Photo credit: Hirurg - Getty Images
Photo credit: Hirurg - Getty Images

From Bicycling

Planks are one of the best exercises out there for firing up your core-and boosting your overall athletic performance. But we know just as much as you do that they can be a bit, well, boring. It’s hard not to focus on how slowly the seconds tick by, if we’re being totally honest.

But don’t worry-there are so many plank variations out there that will still give you a killer workout when you want to mix things up. You just need to find a way to put them all together.

So we tapped Lindsey Clayton, instructor at Barry’s Bootcamp and cofounder of the Brave Body Project, to put together a fun, fast-paced circuit with plank variations you probably didn’t even know existed until now. The best part? It takes 10 minutes or less to complete. So tack this workout onto the end of a ride or cross-training workout, or simply fit it in alone if you’re crunched for time, but still want to break a sweat.

[Looking to start cross training but don’t know where to start? The Beginner’s Guide to Strength Training will teach you all the fundamentals to get the most out of your weight session, priming you for stronger miles in the saddle.]

How to do it: There are a few ways you can do this five-move circuit.

  • Perform each exercise for 50 seconds with 10 seconds of rest in between.

  • Move straight through each exercise, performing each for 30 seconds with no rest in between. Rest 30 seconds after the fifth move, then repeat the sequence two or three times.

Watch the video below-filmed with Amber Reese, Barry’s Bootcamp instructor and cofounder of the Brave Body Project-which demonstrates each of the five moves.

1. Plank Shoulder Tap to Primal Press Back

Start in high plank position, feet a bit wider than your shoulders. Bring right arm across chest to tap left shoulder, then return to starting position.

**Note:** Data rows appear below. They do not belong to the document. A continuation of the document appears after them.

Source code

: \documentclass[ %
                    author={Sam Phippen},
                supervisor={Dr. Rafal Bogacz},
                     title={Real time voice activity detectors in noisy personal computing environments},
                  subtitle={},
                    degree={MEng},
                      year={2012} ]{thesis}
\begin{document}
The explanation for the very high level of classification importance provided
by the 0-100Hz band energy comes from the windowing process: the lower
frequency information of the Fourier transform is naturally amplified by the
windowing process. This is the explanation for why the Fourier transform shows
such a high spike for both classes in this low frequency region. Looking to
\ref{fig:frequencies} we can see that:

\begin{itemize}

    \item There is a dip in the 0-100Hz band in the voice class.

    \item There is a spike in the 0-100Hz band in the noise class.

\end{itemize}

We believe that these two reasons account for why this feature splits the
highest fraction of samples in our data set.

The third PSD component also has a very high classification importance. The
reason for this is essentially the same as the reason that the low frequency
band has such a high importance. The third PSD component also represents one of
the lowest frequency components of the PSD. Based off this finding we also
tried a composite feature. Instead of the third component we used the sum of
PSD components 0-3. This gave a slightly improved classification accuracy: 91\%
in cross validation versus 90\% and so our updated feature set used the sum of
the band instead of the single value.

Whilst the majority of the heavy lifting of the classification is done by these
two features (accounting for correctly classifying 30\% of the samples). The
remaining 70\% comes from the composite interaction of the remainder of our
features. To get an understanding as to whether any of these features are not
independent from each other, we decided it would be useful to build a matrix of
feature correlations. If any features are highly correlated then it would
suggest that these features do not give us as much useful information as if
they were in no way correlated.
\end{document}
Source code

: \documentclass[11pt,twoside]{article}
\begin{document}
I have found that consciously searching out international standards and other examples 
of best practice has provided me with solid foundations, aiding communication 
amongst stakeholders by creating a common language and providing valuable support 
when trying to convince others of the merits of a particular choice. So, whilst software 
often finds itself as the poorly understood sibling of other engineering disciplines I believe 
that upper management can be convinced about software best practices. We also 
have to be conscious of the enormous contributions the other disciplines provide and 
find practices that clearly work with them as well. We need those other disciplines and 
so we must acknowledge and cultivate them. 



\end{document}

Then bring left arm across chest to tap left right, then return to starting position. Next, go into child’s pose without your knees touching ground.

2. Downward Dog to Spider

Start on your hands and knees. Align wrists under shoulders and knees under hips. Spread fingers and press into palms. Tuck toes and lift knees off the floor. Gently try to straighten legs and raise hips into an inverted V. Lower back down into plank position, while tucking right leg in and out to the side. Return to downward dog position, then repeat with left leg.

3. Bear Plank Twist

Start on the floor on your hands and knees. Keeping your back flat and your butt down, lift your knees off the ground a few inches. Twist your body to the left while simultaneously kicking your right foot out in front of you and touching it with your left hand. Return to starting position. Then repeat on opposite side: Twist your body to the right while simultaneously kicking your left foot out in front of you and touching it with your right hand.

4. Alternating Side Plank With Hip Dip

Start in a side-plank position-right forearm on the ground-forming a straight line from your head to your feet, feet stacked on top of each other. Dip your body so that your right hip touches the ground, then immediately return back to starting position. Repeat on left side and keep alternating.

5. Walking Plank Jack

Start in high plank position, feet slightly wider than your shoulders. Bend your right elbow to your lower right forearm to the floor. Lower your left forearm to the floor. Extend your right arm, then your left arm back to starting position. Then perform a plank jack. Repeat.